Work to be completed: Please show each line of the listing where "Netlify" is present.

Extracted information:
*** Block opens ***

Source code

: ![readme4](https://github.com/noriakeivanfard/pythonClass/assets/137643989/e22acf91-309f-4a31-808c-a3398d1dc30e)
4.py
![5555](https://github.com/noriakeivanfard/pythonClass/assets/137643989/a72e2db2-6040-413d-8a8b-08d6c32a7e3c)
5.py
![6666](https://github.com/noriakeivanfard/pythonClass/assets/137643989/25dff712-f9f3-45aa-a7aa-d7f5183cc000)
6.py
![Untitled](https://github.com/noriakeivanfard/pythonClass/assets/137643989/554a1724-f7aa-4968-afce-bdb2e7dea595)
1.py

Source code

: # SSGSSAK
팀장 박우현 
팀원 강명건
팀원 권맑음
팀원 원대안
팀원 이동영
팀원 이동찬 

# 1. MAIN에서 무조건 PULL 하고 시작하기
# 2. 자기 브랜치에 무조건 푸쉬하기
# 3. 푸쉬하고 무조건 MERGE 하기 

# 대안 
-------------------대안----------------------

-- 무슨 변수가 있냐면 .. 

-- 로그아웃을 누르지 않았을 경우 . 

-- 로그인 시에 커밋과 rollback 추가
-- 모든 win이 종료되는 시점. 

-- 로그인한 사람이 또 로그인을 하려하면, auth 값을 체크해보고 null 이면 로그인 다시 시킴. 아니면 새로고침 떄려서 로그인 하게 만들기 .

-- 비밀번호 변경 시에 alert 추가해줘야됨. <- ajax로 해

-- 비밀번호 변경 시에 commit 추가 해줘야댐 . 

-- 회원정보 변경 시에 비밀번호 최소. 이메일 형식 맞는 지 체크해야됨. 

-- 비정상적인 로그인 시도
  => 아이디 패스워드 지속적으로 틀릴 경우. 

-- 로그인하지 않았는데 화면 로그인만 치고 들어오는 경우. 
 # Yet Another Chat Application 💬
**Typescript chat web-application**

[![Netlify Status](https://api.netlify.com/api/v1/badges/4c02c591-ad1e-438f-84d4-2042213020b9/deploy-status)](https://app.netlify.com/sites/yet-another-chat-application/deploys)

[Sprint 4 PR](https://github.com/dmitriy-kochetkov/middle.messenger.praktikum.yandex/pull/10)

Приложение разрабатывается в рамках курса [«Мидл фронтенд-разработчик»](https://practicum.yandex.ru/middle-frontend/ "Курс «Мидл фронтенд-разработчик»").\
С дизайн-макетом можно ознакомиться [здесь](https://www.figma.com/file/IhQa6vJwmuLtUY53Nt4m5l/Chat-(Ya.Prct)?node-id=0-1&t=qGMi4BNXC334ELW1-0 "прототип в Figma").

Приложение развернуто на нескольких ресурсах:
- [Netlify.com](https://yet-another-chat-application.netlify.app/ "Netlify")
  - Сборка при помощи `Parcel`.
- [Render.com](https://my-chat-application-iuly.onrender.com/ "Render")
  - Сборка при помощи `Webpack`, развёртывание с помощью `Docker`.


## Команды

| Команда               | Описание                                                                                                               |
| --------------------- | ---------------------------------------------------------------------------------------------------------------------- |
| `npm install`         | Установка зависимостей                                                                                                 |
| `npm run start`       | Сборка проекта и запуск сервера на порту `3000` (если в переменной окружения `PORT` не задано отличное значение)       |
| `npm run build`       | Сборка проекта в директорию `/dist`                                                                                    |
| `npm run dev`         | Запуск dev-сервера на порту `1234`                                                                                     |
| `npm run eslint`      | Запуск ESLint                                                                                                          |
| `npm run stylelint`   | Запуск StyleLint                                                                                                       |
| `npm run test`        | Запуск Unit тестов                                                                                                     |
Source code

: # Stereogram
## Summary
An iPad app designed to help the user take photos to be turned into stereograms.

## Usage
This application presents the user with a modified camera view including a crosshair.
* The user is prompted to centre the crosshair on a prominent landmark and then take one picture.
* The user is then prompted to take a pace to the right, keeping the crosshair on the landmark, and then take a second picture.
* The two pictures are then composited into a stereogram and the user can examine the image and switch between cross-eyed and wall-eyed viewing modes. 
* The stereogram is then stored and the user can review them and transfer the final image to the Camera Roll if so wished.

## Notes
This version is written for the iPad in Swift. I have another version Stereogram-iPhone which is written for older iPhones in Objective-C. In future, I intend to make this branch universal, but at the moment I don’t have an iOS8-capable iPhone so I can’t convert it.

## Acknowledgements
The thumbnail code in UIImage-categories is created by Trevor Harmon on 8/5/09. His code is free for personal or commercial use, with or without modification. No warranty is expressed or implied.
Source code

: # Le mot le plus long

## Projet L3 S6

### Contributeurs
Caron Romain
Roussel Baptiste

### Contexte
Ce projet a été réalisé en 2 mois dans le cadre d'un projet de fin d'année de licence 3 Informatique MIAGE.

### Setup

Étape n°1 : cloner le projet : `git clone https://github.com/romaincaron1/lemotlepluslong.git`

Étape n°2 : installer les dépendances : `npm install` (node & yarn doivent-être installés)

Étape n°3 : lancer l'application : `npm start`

*** Block closes ***

Answer section:
[![Netlify Status](https://api.netlify.com/api/v1/badges/4c02c591-ad1e-438f-84d4-2042213020b9/deploy-status)](https://app.netlify.com/sites/yet-another-chat-application/deploys)
- [Netlify.com](https://yet-another-chat-application.netlify.app/ "Netlify")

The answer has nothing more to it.